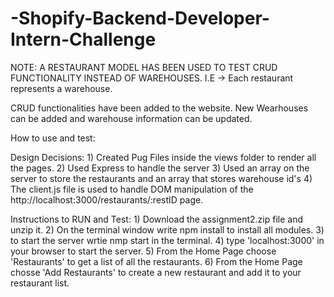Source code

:# -Shopify-Backend-Developer-Intern-Challenge


NOTE: A RESTAURANT MODEL HAS BEEN USED TO TEST CRUD FUNCTIONALITY INSTEAD OF WAREHOUSES. I.E -> Each restaurant represents a warehouse.


CRUD functionalities have been added to the website.
New Wearhouses can be added and warehouse information can be updated.

How to use and test: 

    

Design Decisions: 
    1) Created Pug Files inside the views folder to render all the pages.
    2) Used Express to handle the server 
    3) Used an array on the server to store the restaurants and an array that stores warehouse id's
    4) The client.js file is used to handle DOM manipulation of the http://localhost:3000/restaurants/:restID page.

Instructions to RUN and Test: 
    1) Download the assignment2.zip file and unzip it.
    2) On the terminal window write npm install to install all modules.
    3) to start the server wrtie nmp start in the terminal.
    4) type 'localhost:3000' in your browser to start the server.
    5) From the Home Page choose 'Restaurants' to get a list of all the restaurants.
    6) From the Home Page chosse 'Add Restaurants' to create a new restaurant and add it to your restaurant list.
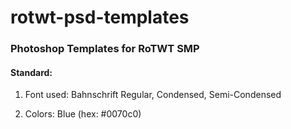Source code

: # rotwt-psd-templates
### Photoshop Templates for RoTWT SMP
#### Standard:
1. Font used: Bahnschrift Regular, Condensed, Semi-Condensed

2. Colors: Blue (hex: #0070c0)
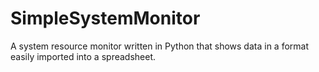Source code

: # SimpleSystemMonitor
A system resource monitor written in Python that shows data in a format easily imported into a spreadsheet.
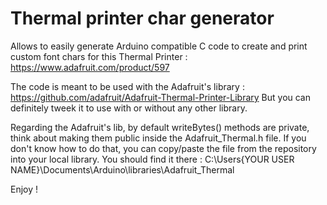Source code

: Thermal printer char generator
==============================

Allows to easily generate Arduino compatible C code to create and print custom font chars for this Thermal Printer :
https://www.adafruit.com/product/597

The code is meant to be used with the Adafruit's library :
https://github.com/adafruit/Adafruit-Thermal-Printer-Library
But you can definitely tweek it to use with or without any other library.

Regarding the Adafruit's lib, by default writeBytes() methods are private, think about making them public inside the Adafruit_Thermal.h file.
If you don't know how to do that, you can copy/paste the file from the repository into your local library.
You should find it there :
C:\Users\{YOUR USER NAME}\Documents\Arduino\libraries\Adafruit_Thermal

Enjoy !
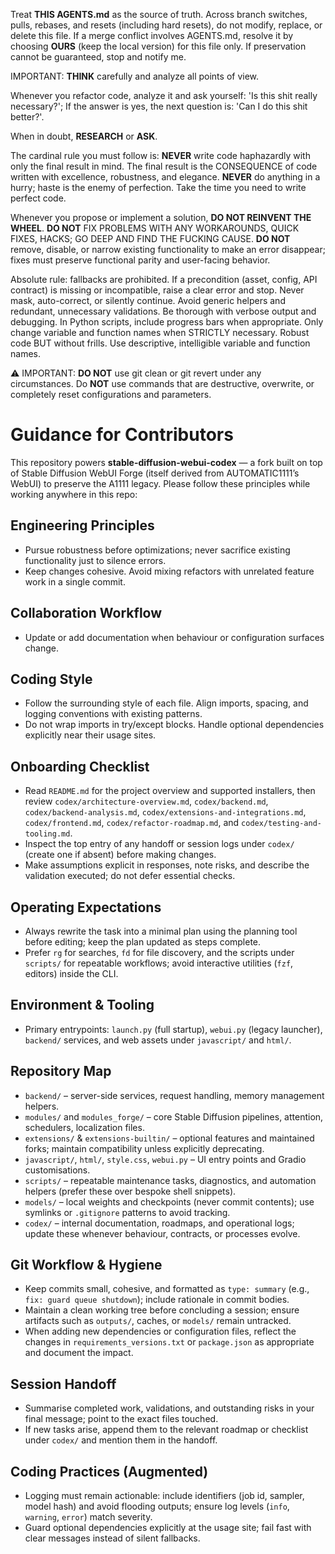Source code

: Treat **THIS AGENTS.md** as the source of truth. Across branch switches, pulls, rebases, and resets (including hard resets), do not modify, replace, or delete this file. If a merge conflict involves AGENTS.md, resolve it by choosing **OURS** (keep the local version) for this file only. If preservation cannot be guaranteed, stop and notify me.

IMPORTANT: **THINK** carefully and analyze all points of view.

Whenever you refactor code, analyze it and ask yourself: 'Is this shit really necessary?'; If the answer is yes, the next question is: 'Can I do this shit better?'.

When in doubt, **RESEARCH** or **ASK**.

The cardinal rule you must follow is: **NEVER** write code haphazardly with only the final result in mind. The final result is the CONSEQUENCE of code written with excellence, robustness, and elegance.
**NEVER** do anything in a hurry; haste is the enemy of perfection. Take the time you need to write perfect code.

Whenever you propose or implement a solution, **DO NOT REINVENT THE WHEEL**. 
**DO NOT** FIX PROBLEMS WITH ANY WORKAROUNDS, QUICK FIXES, HACKS; GO DEEP AND FIND THE FUCKING CAUSE.
**DO NOT** remove, disable, or narrow existing functionality to make an error disappear; fixes must preserve functional parity and user-facing behavior.

Absolute rule: fallbacks are prohibited. If a precondition (asset, config, API contract) is missing or incompatible, raise a clear error and stop. Never mask, auto-correct, or silently continue.
Avoid generic helpers and redundant, unnecessary validations.
Be thorough with verbose output and debugging.
In Python scripts, include progress bars when appropriate.
Only change variable and function names when STRICTLY necessary.
Robust code BUT without frills.
Use descriptive, intelligible variable and function names.

⚠️ IMPORTANT: **DO NOT** use git clean or git revert under any circumstances.
Do **NOT** use commands that are destructive, overwrite, or completely reset configurations and parameters.

# Guidance for Contributors
This repository powers **stable-diffusion-webui-codex** — a fork built on top of Stable Diffusion WebUI Forge (itself derived from AUTOMATIC1111’s WebUI) to preserve the A1111 legacy. Please follow these principles while working anywhere in this repo:

## Engineering Principles
- Pursue robustness before optimizations; never sacrifice existing functionality just to silence errors.
- Keep changes cohesive. Avoid mixing refactors with unrelated feature work in a single commit.

## Collaboration Workflow
- Update or add documentation when behaviour or configuration surfaces change.

## Coding Style
- Follow the surrounding style of each file. Align imports, spacing, and logging conventions with existing patterns.
- Do not wrap imports in try/except blocks. Handle optional dependencies explicitly near their usage sites.

## Onboarding Checklist
- Read `README.md` for the project overview and supported installers, then review `codex/architecture-overview.md`, `codex/backend.md`, `codex/backend-analysis.md`, `codex/extensions-and-integrations.md`, `codex/frontend.md`, `codex/refactor-roadmap.md`, and `codex/testing-and-tooling.md`.
- Inspect the top entry of any handoff or session logs under `codex/` (create one if absent) before making changes.
- Make assumptions explicit in responses, note risks, and describe the validation executed; do not defer essential checks.

## Operating Expectations
- Always rewrite the task into a minimal plan using the planning tool before editing; keep the plan updated as steps complete.
- Prefer `rg` for searches, `fd` for file discovery, and the scripts under `scripts/` for repeatable workflows; avoid interactive utilities (`fzf`, editors) inside the CLI.

## Environment & Tooling
- Primary entrypoints: `launch.py` (full startup), `webui.py` (legacy launcher), `backend/` services, and web assets under `javascript/` and `html/`.

## Repository Map
- `backend/` – server-side services, request handling, memory management helpers.
- `modules/` and `modules_forge/` – core Stable Diffusion pipelines, attention, schedulers, localization files.
- `extensions/` & `extensions-builtin/` – optional features and maintained forks; maintain compatibility unless explicitly deprecating.
- `javascript/`, `html/`, `style.css`, `webui.py` – UI entry points and Gradio customisations.
- `scripts/` – repeatable maintenance tasks, diagnostics, and automation helpers (prefer these over bespoke shell snippets).
- `models/` – local weights and checkpoints (never commit contents); use symlinks or `.gitignore` patterns to avoid tracking.
- `codex/` – internal documentation, roadmaps, and operational logs; update these whenever behaviour, contracts, or processes evolve.

## Git Workflow & Hygiene
- Keep commits small, cohesive, and formatted as `type: summary` (e.g., `fix: guard queue shutdown`); include rationale in commit bodies.
- Maintain a clean working tree before concluding a session; ensure artifacts such as `outputs/`, caches, or `models/` remain untracked.
- When adding new dependencies or configuration files, reflect the changes in `requirements_versions.txt` or `package.json` as appropriate and document the impact.

## Session Handoff
- Summarise completed work, validations, and outstanding risks in your final message; point to the exact files touched.
- If new tasks arise, append them to the relevant roadmap or checklist under `codex/` and mention them in the handoff.

## Coding Practices (Augmented)
- Logging must remain actionable: include identifiers (job id, sampler, model hash) and avoid flooding outputs; ensure log levels (`info`, `warning`, `error`) match severity.
- Guard optional dependencies explicitly at the usage site; fail fast with clear messages instead of silent fallbacks.
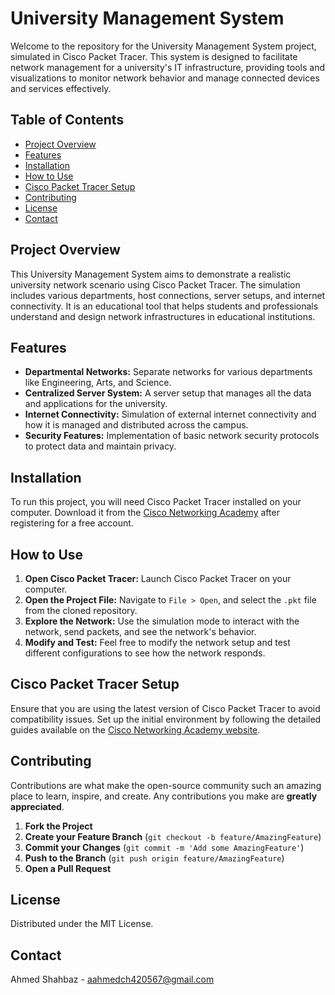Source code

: # University Management System

Welcome to the repository for the University Management System project, simulated in Cisco Packet Tracer. This system is designed to facilitate network management for a university's IT infrastructure, providing tools and visualizations to monitor network behavior and manage connected devices and services effectively.

## Table of Contents

- [Project Overview](#project-overview)
- [Features](#features)
- [Installation](#installation)
- [How to Use](#how-to-use)
- [Cisco Packet Tracer Setup](#cisco-packet-tracer-setup)
- [Contributing](#contributing)
- [License](#license)
- [Contact](#contact)

## Project Overview

This University Management System aims to demonstrate a realistic university network scenario using Cisco Packet Tracer. The simulation includes various departments, host connections, server setups, and internet connectivity. It is an educational tool that helps students and professionals understand and design network infrastructures in educational institutions.

## Features

- **Departmental Networks:** Separate networks for various departments like Engineering, Arts, and Science.
- **Centralized Server System:** A server setup that manages all the data and applications for the university.
- **Internet Connectivity:** Simulation of external internet connectivity and how it is managed and distributed across the campus.
- **Security Features:** Implementation of basic network security protocols to protect data and maintain privacy.

## Installation

To run this project, you will need Cisco Packet Tracer installed on your computer. Download it from the [Cisco Networking Academy](https://www.netacad.com/courses/packet-tracer) after registering for a free account.

## How to Use

1. **Open Cisco Packet Tracer:** Launch Cisco Packet Tracer on your computer.
2. **Open the Project File:** Navigate to `File > Open`, and select the `.pkt` file from the cloned repository.
3. **Explore the Network:** Use the simulation mode to interact with the network, send packets, and see the network's behavior.
4. **Modify and Test:** Feel free to modify the network setup and test different configurations to see how the network responds.

## Cisco Packet Tracer Setup

Ensure that you are using the latest version of Cisco Packet Tracer to avoid compatibility issues. Set up the initial environment by following the detailed guides available on the [Cisco Networking Academy website](https://www.netacad.com/courses/packet-tracer).

## Contributing

Contributions are what make the open-source community such an amazing place to learn, inspire, and create. Any contributions you make are **greatly appreciated**.

1. **Fork the Project**
2. **Create your Feature Branch** (`git checkout -b feature/AmazingFeature`)
3. **Commit your Changes** (`git commit -m 'Add some AmazingFeature'`)
4. **Push to the Branch** (`git push origin feature/AmazingFeature`)
5. **Open a Pull Request**

## License

Distributed under the MIT License. 

## Contact

Ahmed Shahbaz - aahmedch420567@gmail.com

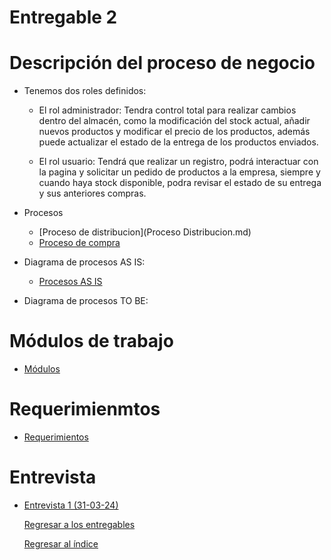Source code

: # Entregable 2
# Descripción del proceso de negocio
  - Tenemos dos roles definidos:

      - El rol administrador: Tendra control total para realizar cambios dentro del almacén, como la modificación del stock actual, añadir nuevos productos y modificar el precio de los productos, además puede actualizar el estado de la entrega de los productos enviados.

      - El rol usuario: Tendrá que realizar un registro, podrá interactuar con la pagina y solicitar un pedido de productos a la empresa, siempre y cuando haya stock disponible, podra revisar el estado de su entrega y sus anteriores compras.
  - Procesos
      - [Proceso de distribucion](Proceso Distribucion.md)
      - [Proceso de compra](Proceso_Compra.md)
    
  - Diagrama de procesos AS IS:

      - [Procesos AS IS](https://github.com/QuispeCesar/DBD-24-1-GRUPO-4/blob/main/04.Entregables/Entregable2/ProcesosASIS.md)
        
  - Diagrama de procesos TO BE:

# Módulos de trabajo
- [Módulos](Modulos.md)

# Requerimienmtos
- [Requerimientos](https://github.com/QuispeCesar/DBD-24-1-GRUPO-4/blob/main/04.Entregables/Entregable2/Requerimientos.md)

# Entrevista

- [Entrevista 1 (31-03-24)](../../03.Entrevista/Entrevista1/entrevista1.md)

  [Regresar a los entregables](../../04.Entregables/entregables.md)

  [Regresar al índice](../../README.md)
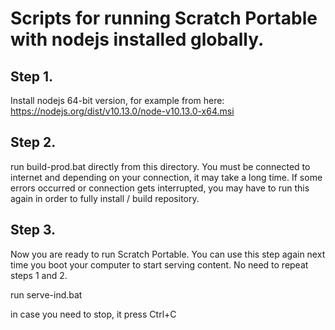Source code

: # Scripts for running Scratch Portable with nodejs installed globally.

## Step 1.

  Install nodejs 64-bit version,
  for example from here: https://nodejs.org/dist/v10.13.0/node-v10.13.0-x64.msi

## Step 2.

  run build-prod.bat directly from this directory. You must be connected to internet
  and depending on your connection, it may take a long time. 
  If some errors occurred or connection gets interrupted, you may have to run
  this again in order to fully install / build repository.

## Step 3.

  Now you are ready to run Scratch Portable. You can use this step again next
  time you boot your computer to start serving content. No need to repeat steps 1 and 2.
  
  run serve-ind.bat

  in case you need to stop, it press Ctrl+C
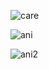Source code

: ![care](https://github.com/leejongseok1/digivice/assets/79849878/11bbcf25-ccc5-4a8a-99e5-796dafb1e8dc)

![ani](https://github.com/leejongseok1/digivice/assets/79849878/43e49870-857e-4cff-a138-d5cb2e82409c)

![ani2](https://github.com/leejongseok1/digivice/assets/79849878/a4aa009e-fe29-4251-834b-851206802a68)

§ §

YOUR ASSIGNMENT: Wherever a line holds the word "GRUPO", copy that line out of the entries above.

RESULT OF THE EXERCISE:
      - [Procesos AS IS](https://github.com/QuispeCesar/DBD-24-1-GRUPO-4/blob/main/04.Entregables/Entregable2/ProcesosASIS.md)
- [Requerimientos](https://github.com/QuispeCesar/DBD-24-1-GRUPO-4/blob/main/04.Entregables/Entregable2/Requerimientos.md)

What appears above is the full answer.